Within these entries, which lines include the string "that"? Copy each one.

[Start of section]

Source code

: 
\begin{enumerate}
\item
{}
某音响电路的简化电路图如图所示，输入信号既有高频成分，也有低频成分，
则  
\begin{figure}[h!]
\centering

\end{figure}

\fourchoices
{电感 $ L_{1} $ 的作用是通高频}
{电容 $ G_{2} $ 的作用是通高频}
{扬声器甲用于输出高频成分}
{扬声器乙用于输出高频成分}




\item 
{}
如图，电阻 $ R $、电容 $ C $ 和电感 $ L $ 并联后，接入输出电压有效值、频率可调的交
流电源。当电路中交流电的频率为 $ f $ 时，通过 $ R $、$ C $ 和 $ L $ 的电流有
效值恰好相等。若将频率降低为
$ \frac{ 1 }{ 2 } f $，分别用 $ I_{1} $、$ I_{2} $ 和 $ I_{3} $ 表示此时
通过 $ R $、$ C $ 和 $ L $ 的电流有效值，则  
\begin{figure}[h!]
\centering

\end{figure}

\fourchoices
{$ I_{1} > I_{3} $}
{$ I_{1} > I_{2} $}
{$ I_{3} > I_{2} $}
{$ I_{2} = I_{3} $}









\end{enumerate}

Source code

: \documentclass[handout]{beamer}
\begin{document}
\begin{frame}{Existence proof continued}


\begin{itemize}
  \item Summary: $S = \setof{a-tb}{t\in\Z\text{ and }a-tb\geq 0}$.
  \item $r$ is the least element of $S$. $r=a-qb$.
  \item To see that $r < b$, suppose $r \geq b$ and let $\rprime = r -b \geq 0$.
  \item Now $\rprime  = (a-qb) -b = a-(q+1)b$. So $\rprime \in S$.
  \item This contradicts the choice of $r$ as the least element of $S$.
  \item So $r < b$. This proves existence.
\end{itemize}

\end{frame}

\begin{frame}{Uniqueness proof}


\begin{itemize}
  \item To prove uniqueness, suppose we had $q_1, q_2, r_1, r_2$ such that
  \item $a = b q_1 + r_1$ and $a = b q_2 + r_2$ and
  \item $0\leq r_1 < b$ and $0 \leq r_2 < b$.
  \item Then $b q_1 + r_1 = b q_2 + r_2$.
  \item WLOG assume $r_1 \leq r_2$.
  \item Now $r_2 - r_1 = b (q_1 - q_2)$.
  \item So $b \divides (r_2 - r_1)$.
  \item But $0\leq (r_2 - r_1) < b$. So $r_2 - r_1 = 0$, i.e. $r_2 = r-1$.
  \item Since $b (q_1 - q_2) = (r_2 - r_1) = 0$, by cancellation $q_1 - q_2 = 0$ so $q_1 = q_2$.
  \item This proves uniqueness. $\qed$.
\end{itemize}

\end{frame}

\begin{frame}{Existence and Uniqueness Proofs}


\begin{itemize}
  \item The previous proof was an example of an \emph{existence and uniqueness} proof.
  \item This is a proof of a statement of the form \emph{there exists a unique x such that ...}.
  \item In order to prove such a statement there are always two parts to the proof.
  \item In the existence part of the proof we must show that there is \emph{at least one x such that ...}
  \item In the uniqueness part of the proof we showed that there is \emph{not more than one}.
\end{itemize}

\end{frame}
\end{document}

[End of section]

◆ Answer space ◆
  \item To see that $r < b$, suppose $r \geq b$ and let $\rprime = r -b \geq 0$.
  \item To prove uniqueness, suppose we had $q_1, q_2, r_1, r_2$ such that
  \item This is a proof of a statement of the form \emph{there exists a unique x such that ...}.
  \item In the existence part of the proof we must show that there is \emph{at least one x such that ...}
  \item In the uniqueness part of the proof we showed that there is \emph{not more than one}.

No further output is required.